• **Records provided**

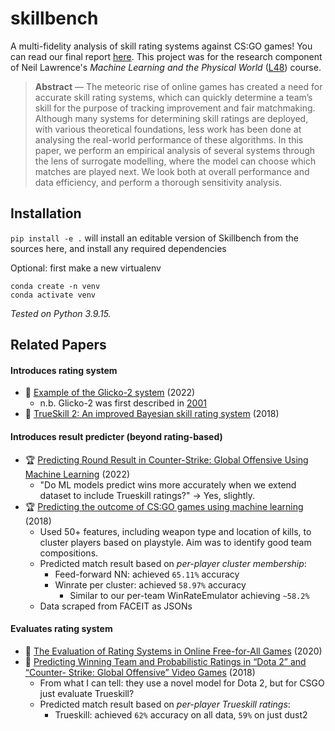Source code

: # skillbench

A multi-fidelity analysis of skill rating systems against CS:GO games! You can read our final report [here](https://arxiv.org/abs/2410.02831). This project was for the research component of Neil Lawrence's _Machine Learning and the Physical World_ ([L48](https://mlatcl.github.io/mlphysical/)) course. 

> **Abstract** — The meteoric rise of online games has created a
need for accurate skill rating systems, which can quickly
determine a team’s skill for the purpose of tracking
improvement and fair matchmaking. Although many systems
for determining skill ratings are deployed, with various
theoretical foundations, less work has been done at analysing
the real-world performance of these algorithms. In this
paper, we perform an empirical analysis of several systems
through the lens of surrogate modelling, where the model
can choose which matches are played next. We look both
at overall performance and data efficiency, and perform a
thorough sensitivity analysis.



## Installation

`pip install -e .` will install an editable version of Skillbench from the sources here, and install any required dependencies

Optional: first make a new virtualenv
```
conda create -n venv
conda activate venv
```

*Tested on Python 3.9.15.*

## Related Papers

#### Introduces rating system
- 🎁 [Example of the Glicko-2 system](http://www.glicko.net/glicko/glicko2.pdf) (2022)
  - n.b. Glicko-2 was first described in [2001](http://www.glicko.net/research/dpcmsv.pdf)
- 🎁 [TrueSkill 2: An improved Bayesian skill rating system](https://www.microsoft.com/en-us/research/uploads/prod/2018/03/trueskill2.pdf) (2018)
#### Introduces result predicter (beyond rating-based)
- 🏆 [Predicting Round Result in Counter-Strike: Global
Offensive Using Machine Learning](https://ieeexplore.ieee.org/stamp/stamp.jsp?tp=&arnumber=9778597) (2022)
  - "Do ML models predict wins more accurately when we extend dataset to include Trueskill ratings?" -> Yes, slightly.
- 🏆 [Predicting the outcome of CS:GO
games using machine learning](https://publications.lib.chalmers.se/records/fulltext/256129/256129.pdf) (2018)
  - Used 50+ features, including weapon type and location of kills, to cluster players based on playstyle. Aim was to identify good team compositions.
  - Predicted match result based on *per-player cluster membership*:
    - Feed-forward NN: achieved `65.11%` accuracy
    - Winrate per cluster: achieved `58.97%` accuracy
      - Similar to our per-team WinRateEmulator achieving `~58.2%`
  - Data scraped from FACEIT as JSONs
#### Evaluates rating system
- 🔎 [The Evaluation of Rating Systems
in Online Free-for-All Games](https://arxiv.org/pdf/2008.06787.pdf) (2020)
- 🔎 [Predicting Winning Team and Probabilistic Ratings in “Dota 2” and “Counter-
Strike: Global Offensive” Video Games](https://drive.google.com/file/d/1MxVIfOb98fT19A1vmwoeyTuwxndUFxrv/view?usp=sharing) (2018)
  - From what I can tell: they use a novel model for Dota 2, but for CSGO just evaluate Trueskill?
  - Predicted match result based on *per-player Trueskill ratings*:
    - Trueskill: achieved `62%` accuracy on all data, `59%` on just dust2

• **About this task**
Would you please reproduce verbatim the run of lines that opens the listing and ends with the line holding "A multi-fidelity analysis", and only that run, leaving every picture out?

• **Task response**
Source code

: # skillbench

A multi-fidelity analysis of skill rating systems against CS:GO games! You can read our final report [here](https://arxiv.org/abs/2410.02831). This project was for the research component of Neil Lawrence's _Machine Learning and the Physical World_ ([L48](https://mlatcl.github.io/mlphysical/)) course. 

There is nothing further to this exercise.